### Task instructions
Please find every line below that includes "fonctions" and report how many there are. Nothing else is needed.

### Data extracts
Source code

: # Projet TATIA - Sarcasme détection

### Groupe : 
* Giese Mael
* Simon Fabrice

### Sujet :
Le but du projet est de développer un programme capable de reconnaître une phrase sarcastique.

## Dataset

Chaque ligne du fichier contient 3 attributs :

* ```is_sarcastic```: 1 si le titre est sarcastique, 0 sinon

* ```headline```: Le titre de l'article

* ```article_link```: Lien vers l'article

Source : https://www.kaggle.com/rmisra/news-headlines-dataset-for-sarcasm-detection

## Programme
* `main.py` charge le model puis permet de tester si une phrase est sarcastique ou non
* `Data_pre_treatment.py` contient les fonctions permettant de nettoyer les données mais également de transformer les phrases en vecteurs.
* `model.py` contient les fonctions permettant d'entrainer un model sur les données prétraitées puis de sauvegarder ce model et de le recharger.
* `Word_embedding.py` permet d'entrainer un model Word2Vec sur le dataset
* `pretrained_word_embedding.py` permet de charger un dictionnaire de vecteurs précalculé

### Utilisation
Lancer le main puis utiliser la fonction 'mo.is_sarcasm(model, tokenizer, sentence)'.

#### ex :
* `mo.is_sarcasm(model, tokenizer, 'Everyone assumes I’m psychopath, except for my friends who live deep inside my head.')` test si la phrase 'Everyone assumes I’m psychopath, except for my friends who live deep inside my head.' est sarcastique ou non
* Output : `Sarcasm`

### Answer to this task
2